Dataset content:
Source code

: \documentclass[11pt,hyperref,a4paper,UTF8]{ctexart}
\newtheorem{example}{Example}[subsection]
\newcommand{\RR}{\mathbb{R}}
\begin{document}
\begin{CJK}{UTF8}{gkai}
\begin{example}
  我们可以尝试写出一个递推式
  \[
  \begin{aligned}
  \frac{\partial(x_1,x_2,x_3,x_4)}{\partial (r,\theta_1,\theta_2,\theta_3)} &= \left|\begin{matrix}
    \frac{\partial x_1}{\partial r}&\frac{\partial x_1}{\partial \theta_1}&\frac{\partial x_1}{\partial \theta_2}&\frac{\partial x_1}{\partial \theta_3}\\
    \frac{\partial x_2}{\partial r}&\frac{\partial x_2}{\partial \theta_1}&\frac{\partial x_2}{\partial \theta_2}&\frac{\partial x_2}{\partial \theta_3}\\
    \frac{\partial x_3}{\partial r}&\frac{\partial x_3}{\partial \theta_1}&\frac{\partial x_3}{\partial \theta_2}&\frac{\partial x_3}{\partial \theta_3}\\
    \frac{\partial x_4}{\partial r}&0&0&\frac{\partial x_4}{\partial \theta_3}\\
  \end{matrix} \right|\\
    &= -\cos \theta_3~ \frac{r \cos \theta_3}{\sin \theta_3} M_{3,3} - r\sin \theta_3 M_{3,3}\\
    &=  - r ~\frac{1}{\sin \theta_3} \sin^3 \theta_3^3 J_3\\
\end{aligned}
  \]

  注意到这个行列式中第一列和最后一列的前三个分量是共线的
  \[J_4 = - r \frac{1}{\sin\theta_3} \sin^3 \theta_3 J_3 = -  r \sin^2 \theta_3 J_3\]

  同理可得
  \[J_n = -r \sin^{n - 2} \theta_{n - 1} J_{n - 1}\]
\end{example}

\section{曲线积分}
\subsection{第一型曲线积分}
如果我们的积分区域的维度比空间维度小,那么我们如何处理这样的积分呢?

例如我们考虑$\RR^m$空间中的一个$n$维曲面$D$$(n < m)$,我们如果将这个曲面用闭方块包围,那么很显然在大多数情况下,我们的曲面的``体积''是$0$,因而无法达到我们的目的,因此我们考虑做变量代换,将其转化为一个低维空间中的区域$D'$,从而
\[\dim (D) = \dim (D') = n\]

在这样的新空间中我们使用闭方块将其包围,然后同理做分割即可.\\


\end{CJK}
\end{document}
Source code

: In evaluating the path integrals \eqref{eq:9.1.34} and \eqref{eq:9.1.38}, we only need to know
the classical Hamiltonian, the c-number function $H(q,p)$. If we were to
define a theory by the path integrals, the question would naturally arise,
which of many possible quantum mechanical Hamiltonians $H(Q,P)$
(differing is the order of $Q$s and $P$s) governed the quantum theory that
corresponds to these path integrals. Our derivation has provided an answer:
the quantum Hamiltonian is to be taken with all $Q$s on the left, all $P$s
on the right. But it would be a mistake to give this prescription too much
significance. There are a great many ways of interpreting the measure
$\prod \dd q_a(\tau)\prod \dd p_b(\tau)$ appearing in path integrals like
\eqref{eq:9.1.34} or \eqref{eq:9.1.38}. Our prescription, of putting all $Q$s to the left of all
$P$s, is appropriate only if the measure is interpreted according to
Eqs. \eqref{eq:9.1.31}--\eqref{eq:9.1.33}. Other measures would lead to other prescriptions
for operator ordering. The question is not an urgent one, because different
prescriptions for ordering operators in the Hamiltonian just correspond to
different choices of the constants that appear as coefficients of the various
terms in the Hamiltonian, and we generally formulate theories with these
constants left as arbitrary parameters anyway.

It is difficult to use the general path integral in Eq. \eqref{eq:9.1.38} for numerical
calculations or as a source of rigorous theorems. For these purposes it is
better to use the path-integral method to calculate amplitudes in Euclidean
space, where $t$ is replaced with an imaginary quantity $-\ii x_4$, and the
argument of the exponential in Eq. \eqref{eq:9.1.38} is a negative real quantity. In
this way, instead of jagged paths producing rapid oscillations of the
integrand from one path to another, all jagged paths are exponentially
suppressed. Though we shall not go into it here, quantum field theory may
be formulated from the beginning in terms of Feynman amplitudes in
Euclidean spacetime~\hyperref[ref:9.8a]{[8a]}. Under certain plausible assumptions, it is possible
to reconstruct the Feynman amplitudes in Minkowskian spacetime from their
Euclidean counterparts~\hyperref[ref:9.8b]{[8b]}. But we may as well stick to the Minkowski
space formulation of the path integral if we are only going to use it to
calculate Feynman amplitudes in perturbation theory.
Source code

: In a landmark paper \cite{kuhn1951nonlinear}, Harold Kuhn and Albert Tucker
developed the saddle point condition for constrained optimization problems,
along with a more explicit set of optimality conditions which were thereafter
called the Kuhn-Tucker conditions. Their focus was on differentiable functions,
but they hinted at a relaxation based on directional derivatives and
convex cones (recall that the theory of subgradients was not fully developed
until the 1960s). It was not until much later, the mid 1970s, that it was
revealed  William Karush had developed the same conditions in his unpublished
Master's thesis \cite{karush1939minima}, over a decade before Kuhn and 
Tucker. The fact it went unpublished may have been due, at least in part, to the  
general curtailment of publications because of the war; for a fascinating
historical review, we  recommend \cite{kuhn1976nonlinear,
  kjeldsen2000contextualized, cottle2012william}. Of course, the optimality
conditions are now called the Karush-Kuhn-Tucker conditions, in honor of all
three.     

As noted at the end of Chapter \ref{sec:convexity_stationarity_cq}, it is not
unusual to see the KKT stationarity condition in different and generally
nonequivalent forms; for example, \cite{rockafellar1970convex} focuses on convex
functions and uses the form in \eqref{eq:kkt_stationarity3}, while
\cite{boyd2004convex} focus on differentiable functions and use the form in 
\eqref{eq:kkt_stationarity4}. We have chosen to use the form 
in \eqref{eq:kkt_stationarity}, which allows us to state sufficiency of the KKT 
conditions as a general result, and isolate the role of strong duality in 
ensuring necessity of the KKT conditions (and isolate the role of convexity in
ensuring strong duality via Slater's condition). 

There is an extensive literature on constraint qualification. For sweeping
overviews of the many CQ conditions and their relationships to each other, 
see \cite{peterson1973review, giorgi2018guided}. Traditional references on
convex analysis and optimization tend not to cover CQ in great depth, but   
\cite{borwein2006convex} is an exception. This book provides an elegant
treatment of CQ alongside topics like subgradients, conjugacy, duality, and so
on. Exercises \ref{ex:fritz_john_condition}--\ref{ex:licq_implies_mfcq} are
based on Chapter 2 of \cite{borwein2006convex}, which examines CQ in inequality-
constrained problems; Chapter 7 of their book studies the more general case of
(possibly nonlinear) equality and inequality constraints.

...

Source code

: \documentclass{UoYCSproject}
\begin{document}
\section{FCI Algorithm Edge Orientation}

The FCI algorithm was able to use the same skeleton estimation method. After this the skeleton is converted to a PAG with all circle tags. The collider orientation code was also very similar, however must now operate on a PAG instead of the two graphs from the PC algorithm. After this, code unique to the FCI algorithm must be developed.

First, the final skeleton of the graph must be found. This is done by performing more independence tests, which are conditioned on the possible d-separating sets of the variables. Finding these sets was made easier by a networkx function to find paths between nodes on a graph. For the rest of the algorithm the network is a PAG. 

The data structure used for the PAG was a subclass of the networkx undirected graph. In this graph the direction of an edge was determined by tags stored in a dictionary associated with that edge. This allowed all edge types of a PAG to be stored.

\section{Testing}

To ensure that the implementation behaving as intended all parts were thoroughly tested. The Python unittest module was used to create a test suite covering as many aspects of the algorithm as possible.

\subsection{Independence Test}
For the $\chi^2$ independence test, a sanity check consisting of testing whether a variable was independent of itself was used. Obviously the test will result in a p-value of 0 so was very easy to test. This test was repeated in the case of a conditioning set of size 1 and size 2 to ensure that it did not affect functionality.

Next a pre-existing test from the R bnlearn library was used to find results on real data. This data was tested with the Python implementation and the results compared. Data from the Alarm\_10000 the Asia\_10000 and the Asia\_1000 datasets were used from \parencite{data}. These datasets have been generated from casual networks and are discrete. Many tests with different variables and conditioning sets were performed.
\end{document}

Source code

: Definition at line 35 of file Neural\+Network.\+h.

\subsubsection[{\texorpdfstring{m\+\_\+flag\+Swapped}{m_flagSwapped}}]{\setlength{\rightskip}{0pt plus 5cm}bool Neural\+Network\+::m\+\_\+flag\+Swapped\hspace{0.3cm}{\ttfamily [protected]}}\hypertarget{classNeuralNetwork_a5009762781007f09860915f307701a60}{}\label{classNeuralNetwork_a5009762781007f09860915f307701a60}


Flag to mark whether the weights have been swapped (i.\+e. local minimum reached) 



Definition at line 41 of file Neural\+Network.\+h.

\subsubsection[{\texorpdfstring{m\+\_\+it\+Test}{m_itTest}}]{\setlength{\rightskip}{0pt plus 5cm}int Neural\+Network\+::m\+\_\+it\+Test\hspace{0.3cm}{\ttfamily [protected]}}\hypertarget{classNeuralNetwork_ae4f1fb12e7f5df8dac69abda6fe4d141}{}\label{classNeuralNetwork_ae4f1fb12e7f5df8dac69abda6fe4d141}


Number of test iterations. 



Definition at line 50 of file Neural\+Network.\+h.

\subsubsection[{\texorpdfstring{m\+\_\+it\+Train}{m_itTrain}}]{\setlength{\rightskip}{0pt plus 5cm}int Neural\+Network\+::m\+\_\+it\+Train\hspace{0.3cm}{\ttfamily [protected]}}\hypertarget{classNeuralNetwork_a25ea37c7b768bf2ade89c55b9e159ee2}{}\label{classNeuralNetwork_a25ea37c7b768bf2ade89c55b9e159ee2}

Your objective: Gather up, from the records above, each line where the word "like" appears.

Finished exercise:
$\prod \dd q_a(\tau)\prod \dd p_b(\tau)$ appearing in path integrals like
treatment of CQ alongside topics like subgradients, conjugacy, duality, and so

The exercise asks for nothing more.